A significant unmet need remains in the DMD patient population due to inadequate dystrophin production in critical organs and tissues. Our DMD program is designed to address the genetic basis of DMD by promoting the skipping of specific DMD exons in the nucleus, allowing muscle cells to create a functional dystrophin protein.

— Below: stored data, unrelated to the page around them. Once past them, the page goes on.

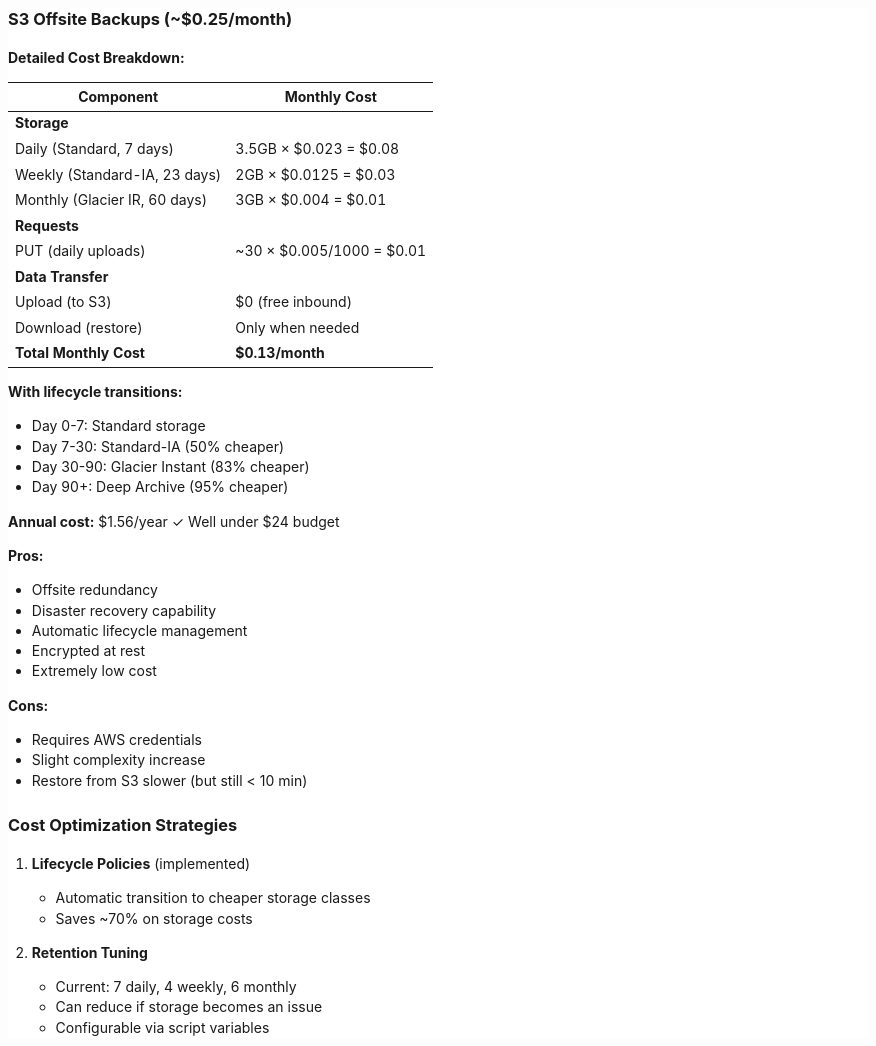 ### S3 Offsite Backups (~$0.25/month)

**Detailed Cost Breakdown:**

| Component | Monthly Cost |
|-----------|--------------|
| **Storage** | |
| Daily (Standard, 7 days) | 3.5GB × $0.023 = $0.08 |
| Weekly (Standard-IA, 23 days) | 2GB × $0.0125 = $0.03 |
| Monthly (Glacier IR, 60 days) | 3GB × $0.004 = $0.01 |
| **Requests** | |
| PUT (daily uploads) | ~30 × $0.005/1000 = $0.01 |
| **Data Transfer** | |
| Upload (to S3) | $0 (free inbound) |
| Download (restore) | Only when needed |
| **Total Monthly Cost** | **$0.13/month** |

**With lifecycle transitions:**
- Day 0-7: Standard storage
- Day 7-30: Standard-IA (50% cheaper)
- Day 30-90: Glacier Instant (83% cheaper)
- Day 90+: Deep Archive (95% cheaper)

**Annual cost:** $1.56/year ✓ Well under $24 budget

**Pros:**
- Offsite redundancy
- Disaster recovery capability
- Automatic lifecycle management
- Encrypted at rest
- Extremely low cost

**Cons:**
- Requires AWS credentials
- Slight complexity increase
- Restore from S3 slower (but still < 10 min)

### Cost Optimization Strategies

1. **Lifecycle Policies** (implemented)
   - Automatic transition to cheaper storage classes
   - Saves ~70% on storage costs

2. **Retention Tuning**
   - Current: 7 daily, 4 weekly, 6 monthly
   - Can reduce if storage becomes an issue
   - Configurable via script variables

Duchenne Muscular Dystrophy
Duchenne muscular dystrophy (DMD) is a monogenic X-linked disease caused by mutations in the DMD gene, which encodes for the dystrophin protein. Dystrophin is essential to maintaining the structural integrity and normal function of muscle cells for walking, breathing and cardiac function. In patients with DMD, mutations in the DMD gene can lead to certain exons being misread, resulting in a failure to produce sufficient functional dystrophin. The reduction or absence of functional dystrophin leads to damage to muscle cell membranes, resulting in muscle cell death and progressive loss of muscle function throughout the body.
In patients with DMD, progressive muscle weakness occurs throughout the body.
Early in childhood the large, proximal (close to body core) skeletal muscles are affected and later the distal muscles. The lower body muscles are affected earlier than the upper body muscles. Patients may have difficulty standing, climbing stairs and maintaining balance. Patients may ultimately become dependent upon a wheelchair.
In the later stages of the disease, the heart and diaphragm are affected, and this ultimately contributes to morbidity and mortality.
An ideal treatment would not only be effective in restoring high amounts of dystrophin in the skeletal muscles, but also in the heart and diaphragm given they are key organs responsible for disease morbidity and mortality.
Entrada EEV-Oligonucleotides for Duchenne Muscular Dystrophy
Entrada is developing oligonucleotides conjugated to our Endosomal Escape Vehicle (EEV™) platform for the treatment of patients with DMD.
Our EEV™ Platform is designed to enable high cellular uptake and robust cytosolic delivery of EEV therapeutic candidates, resulting in a greater amount of the oligonucleotide being able to reach its intended target in the nucleus. In preclinical studies, our proprietary oligonucleotide has been shown to promote enhanced exon skipping and dystrophin production. In certain tissues, there is a near complete correction of dystrophin.
Differentiation of EEV-Oligonucleotides
Limited exposure in target tissues and poor endosomal escape have been significant barriers to achieving greater dystrophin levels with oligonucleotide therapies. Because the unique mechanism of action of the EEV™ platform is designed to enable high cellular uptake and robust cytosolic delivery of EEV therapeutic candidates, in preclinical studies we have seen not only significant dystrophin production in the muscles like the heart but also uniform dystrophin production beyond the vasculature within tissues. Given cardiomyopathy is a leading cause of death for patients with DMD, we believe this increased level and higher myocyte distribution of dystrophin observed preclinically may potentially translate to improved cardiac function in patients with DMD.